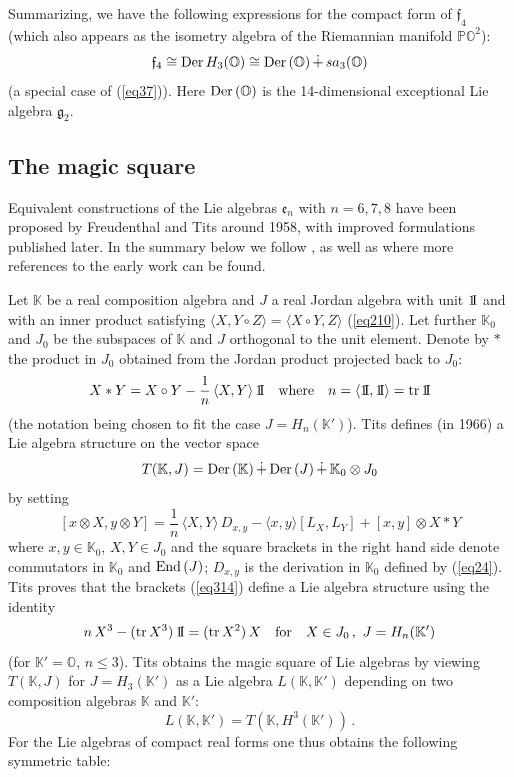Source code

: \documentclass{article}
\newcommand{\be}{\begin{equation}}
\newcommand{\ee}{\end{equation}}
\def\un{{\rm 1\mkern-4mu I}}
\begin{document}
\smallskip

Summarizing, we have the following expressions for the compact form of ${\mathfrak f}_4$ (which also appears as the isometry algebra of the Riemannian manifold ${\mathbb P} {\mathbb O}^2$):
\be
\label{eq311}
{\mathfrak f}_4 \cong {\rm Der} \, H_3 ({\mathbb O}) \cong {\rm Der} \, ({\mathbb O}) \, \dot + \, sa_3 ({\mathbb O}) 
\ee
(a special case of (\ref{eq37})). Here ${\rm Der}\, ({\mathbb O})$ is the 14-dimensional exceptional Lie algebra $\mathfrak g_2$.

\subsection{The magic square}

Equivalent constructions of the Lie algebras ${\mathfrak e}_n$ with $n  = 6,7,8$ have been proposed by Freudenthal and Tits around 1958, with improved formulations published later. In the summary below we follow \cite{BS}, as well as \cite{B} where more references to the early work can be found.

\smallskip

Let ${\mathbb K}$ be a real composition algebra and $J$ a real Jordan algebra with unit $\un$ and with an inner product satisfying $\langle X , Y \circ Z \rangle = \langle X \circ Y , Z \rangle$ (\ref{eq210}). Let further ${\mathbb K}_0$ and $J_0$ be the subspaces of ${\mathbb K}$ and $J$ orthogonal to the unit element. Denote by $*$ the product in $J_0$ obtained from the Jordan product projected back to $J_0$:
\be
\label{eq312}
X * Y = X \circ Y - \frac1n \, \langle X,Y \rangle \, \un \quad \mbox{where} \quad n = \langle \un , \un \rangle = {\rm tr} \, \un
\ee
(the notation being chosen to fit the case $J = H_n ({\mathbb K}')$). Tits defines (in 1966) a Lie algebra structure on the vector space
\be
\label{eq313}
T ({\mathbb K} , J) = {\rm Der} \, ({\mathbb K}) \, \dot + \, {\rm Der} \, (J) \, \dot + \, {\mathbb K}_0 \otimes J_0
\ee
by setting
\be
\label{eq314}
[x \otimes X , y \otimes Y] = \frac1n \, \langle X,Y \rangle \, D_{x,y} - \langle x,y \rangle [L_X , L_Y] + [x,y] \otimes X * Y
\ee
where $x,y \in {\mathbb K}_0$, $X,Y \in J_0$ and the square brackets in the right hand side denote commutators in ${\mathbb K}_0$ and ${\rm End} \, (J)$; $D_{x,y}$ is the derivation in ${\mathbb K}_0$ defined by (\ref{eq24}). Tits proves that the brackets (\ref{eq314}) define a Lie algebra structure using the identity
\be
\label{eq315}
n \, X^3 - ({\rm tr} \, X^3) \, \un = ({\rm tr} \, X^2) \, X \quad \mbox{for} \quad X \in J_0 \, , \ J = H_n ({\mathbb K}')
\ee
(for ${\mathbb K}' = {\mathbb O}$, $n \leq 3$). Tits obtains the magic square of Lie algebras by viewing $T({\mathbb K} , J)$ for $J = H_3 ({\mathbb K}')$ as a Lie algebra $L({\mathbb K} , {\mathbb K}')$ depending on two composition algebras ${\mathbb K}$ and ${\mathbb K}'$:
\be
\label{eq316}
L({\mathbb K} , {\mathbb K}') = T ({\mathbb K} , H^3 ({\mathbb K}')) \, .
\ee
For the Lie algebras of compact real forms one thus obtains the following symmetric table:
\end{document}
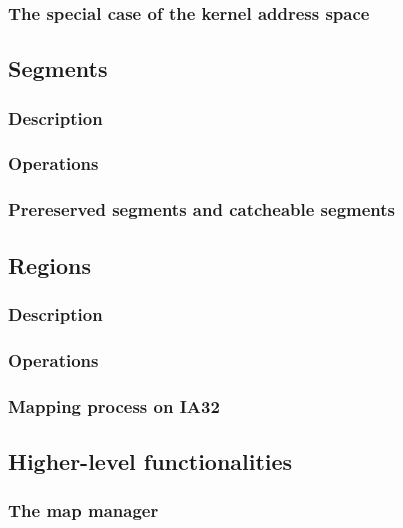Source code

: 
\begin{frame}
  \frametitle{The special case of the kernel address space}

\end{frame}

%
%

\subsection{Segments}


\begin{frame}
  \frametitle{Description}
\end{frame}


\begin{frame}
  \frametitle{Operations}
\end{frame}


\begin{frame}
  \frametitle{Prereserved segments and catcheable segments}
\end{frame}

%
%

\subsection{Regions}


\begin{frame}
  \frametitle{Description}
\end{frame}


\begin{frame}
  \frametitle{Operations}
\end{frame}


\begin{frame}
  \frametitle{Mapping process on IA32}
\end{frame}

%
%

\subsection{Higher-level functionalities}


\begin{frame}
  \frametitle{The map manager}
\end{frame}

● Task details:
Whenever the word "langle" shows up in a line of the entries above, copy that line.

● Response below:
Let ${\mathbb K}$ be a real composition algebra and $J$ a real Jordan algebra with unit $\un$ and with an inner product satisfying $\langle X , Y \circ Z \rangle = \langle X \circ Y , Z \rangle$ (\ref{eq210}). Let further ${\mathbb K}_0$ and $J_0$ be the subspaces of ${\mathbb K}$ and $J$ orthogonal to the unit element. Denote by $*$ the product in $J_0$ obtained from the Jordan product projected back to $J_0$:
X * Y = X \circ Y - \frac1n \, \langle X,Y \rangle \, \un \quad \mbox{where} \quad n = \langle \un , \un \rangle = {\rm tr} \, \un
[x \otimes X , y \otimes Y] = \frac1n \, \langle X,Y \rangle \, D_{x,y} - \langle x,y \rangle [L_X , L_Y] + [x,y] \otimes X * Y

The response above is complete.